Il est difficile de cerner vraiment les raisons de cette hostilité quelquefois si virulente de Hansi envers ces Allemands qui ont été affectés en Alsace après 1871 à des postes de fonctionnaires dans l'administration, d'enseignants, de soldats, donc en tant que représentants du pouvoir impérial allemand, ou qui ont parcouru la région en touristes. Manifestement, aucun événement particulier n'est venu déclencher soudainement cette haine des Allemands. Certes, le père de Hansi a sûrement fait partie de ces patriotes alsaciens pour qui l'Alsace appartenait à la France républicaine et qui se considéraient eux-mêmes comme des Français alsaciens, portant en trop haute estime les acquis de la Révolution Française pour que l'idée les effleure de vouloir devenir allemands. Du côté allemand, on a probablement sous-estimé la force du lien deux fois séculaire avec la France, lorsque ce territoire a été annexé en 1871. Un contemporain alsacien, Edouard Schuré (*Strasbourg 1841; †Paris 1929), écrit que trois-quarts de siècle séparent la France des grands jours [de la Révolution Française], et que cette époque a permis à l'Alsace et à la France de se fondre entièrement. Il poursuit que cette union est née dans le grand élan de l'année 1789, qu'elle s'est poursuivie dans l'armée et sur les champs de batailles, et s'est imposée depuis dans tous les domaines de l'industrie, des arts, des sciences naturelles et humaines. Selon lui, même si elle a toujours tenu à son originalité, l'Alsace n'en a pas eu moins conscience de s'unir toujours plus étroitement à l'esprit et à l'âme de la France. (28) Cette France n'était toutefois pas celle des Bourbons, mais de Napoléon Ier.

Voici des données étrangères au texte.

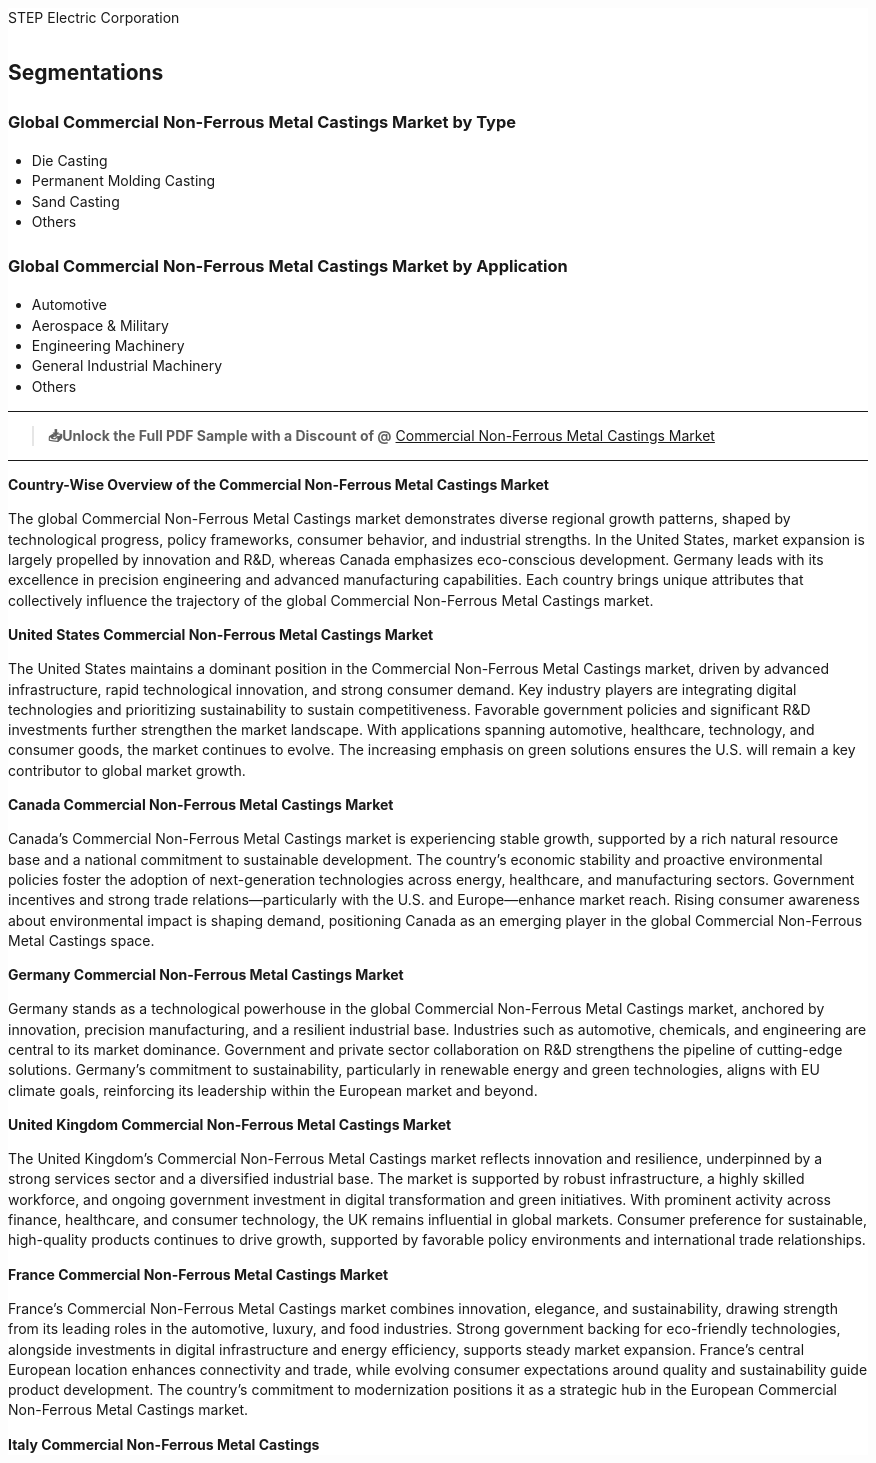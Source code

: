 STEP Electric Corporation</li></ul></p><p><h2>Segmentations</h2><h3>Global Commercial Non-Ferrous Metal Castings Market by Type</h3><ul><li>Die Casting</li><li>Permanent Molding Casting</li><li>Sand Casting</li><li>Others</li></ul><h3>Global Commercial Non-Ferrous Metal Castings Market by Application</h3><ul><li>Automotive</li><li>Aerospace & Military</li><li>Engineering Machinery</li><li>General Industrial Machinery</li><li>Others</li></ul></p><hr /><blockquote><p><strong>📥Unlock the Full PDF Sample with a Discount of @</strong> <a href="https://www.marketresearchintellect.com/ask-for-discount/?rid=932739&amp;utm_source=Github-April&amp;utm_medium=049">Commercial Non-Ferrous Metal Castings Market</a></p></blockquote><hr /><p class="" data-start="217" data-end="261"><strong data-start="217" data-end="261">Country-Wise Overview of the Commercial Non-Ferrous Metal Castings Market</strong></p><p class="" data-start="263" data-end="774">The global Commercial Non-Ferrous Metal Castings market demonstrates diverse regional growth patterns, shaped by technological progress, policy frameworks, consumer behavior, and industrial strengths. In the United States, market expansion is largely propelled by innovation and R&amp;D, whereas Canada emphasizes eco-conscious development. Germany leads with its excellence in precision engineering and advanced manufacturing capabilities. Each country brings unique attributes that collectively influence the trajectory of the global Commercial Non-Ferrous Metal Castings market.</p><p class="" data-start="776" data-end="1421"><strong data-start="776" data-end="805">United States Commercial Non-Ferrous Metal Castings Market</strong></p><p class="" data-start="776" data-end="1421">The United States maintains a dominant position in the Commercial Non-Ferrous Metal Castings market, driven by advanced infrastructure, rapid technological innovation, and strong consumer demand. Key industry players are integrating digital technologies and prioritizing sustainability to sustain competitiveness. Favorable government policies and significant R&amp;D investments further strengthen the market landscape. With applications spanning automotive, healthcare, technology, and consumer goods, the market continues to evolve. The increasing emphasis on green solutions ensures the U.S. will remain a key contributor to global market growth.</p><p class="" data-start="1423" data-end="2019"><strong data-start="1423" data-end="1445">Canada Commercial Non-Ferrous Metal Castings Market</strong></p><p class="" data-start="1423" data-end="2019">Canada&rsquo;s Commercial Non-Ferrous Metal Castings market is experiencing stable growth, supported by a rich natural resource base and a national commitment to sustainable development. The country&rsquo;s economic stability and proactive environmental policies foster the adoption of next-generation technologies across energy, healthcare, and manufacturing sectors. Government incentives and strong trade relations&mdash;particularly with the U.S. and Europe&mdash;enhance market reach. Rising consumer awareness about environmental impact is shaping demand, positioning Canada as an emerging player in the global Commercial Non-Ferrous Metal Castings space.</p><p class="" data-start="2021" data-end="2591"><strong data-start="2021" data-end="2044">Germany Commercial Non-Ferrous Metal Castings Market</strong></p><p class="" data-start="2021" data-end="2591">Germany stands as a technological powerhouse in the global Commercial Non-Ferrous Metal Castings market, anchored by innovation, precision manufacturing, and a resilient industrial base. Industries such as automotive, chemicals, and engineering are central to its market dominance. Government and private sector collaboration on R&amp;D strengthens the pipeline of cutting-edge solutions. Germany&rsquo;s commitment to sustainability, particularly in renewable energy and green technologies, aligns with EU climate goals, reinforcing its leadership within the European market and beyond.</p><p class="" data-start="2593" data-end="3221"><strong data-start="2593" data-end="2623">United Kingdom Commercial Non-Ferrous Metal Castings Market</strong></p><p class="" data-start="2593" data-end="3221">The United Kingdom&rsquo;s Commercial Non-Ferrous Metal Castings market reflects innovation and resilience, underpinned by a strong services sector and a diversified industrial base. The market is supported by robust infrastructure, a highly skilled workforce, and ongoing government investment in digital transformation and green initiatives. With prominent activity across finance, healthcare, and consumer technology, the UK remains influential in global markets. Consumer preference for sustainable, high-quality products continues to drive growth, supported by favorable policy environments and international trade relationships.</p><p class="" data-start="3223" data-end="3838"><strong data-start="3223" data-end="3245">France Commercial Non-Ferrous Metal Castings Market</strong></p><p class="" data-start="3223" data-end="3838">France&rsquo;s Commercial Non-Ferrous Metal Castings market combines innovation, elegance, and sustainability, drawing strength from its leading roles in the automotive, luxury, and food industries. Strong government backing for eco-friendly technologies, alongside investments in digital infrastructure and energy efficiency, supports steady market expansion. France&rsquo;s central European location enhances connectivity and trade, while evolving consumer expectations around quality and sustainability guide product development. The country&rsquo;s commitment to modernization positions it as a strategic hub in the European Commercial Non-Ferrous Metal Castings market.</p><p class="" data-start="3840" data-end="4422"><strong data-start="3840" data-end="3861">Italy Commercial Non-Ferrous Metal Castings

Et il n'est pas étonnant que son neveu, Napoléon III, ait reçu un large soutien en Alsace lors de son coup d'État rétablissant l'Empire (199.000 votes positifs face à 15.000 votes négatifs). (29) Les Alsaciens de ces décennies suivant la chute de Napoléon "se sentent et se disent français." Ils expriment leur patriotisme pour la France révolutionnaire en haut-allemand. Un contemporain écrit: "Meine Leier ist deutsch [...], französisch mein Schwert." (Ma lyre est allemande [...], mon épée est française). (30) Il semble que l'on n'ait pas perçu ou pas voulu percevoir en Allemagne cette orientation adoptée par la plupart des Alsaciens.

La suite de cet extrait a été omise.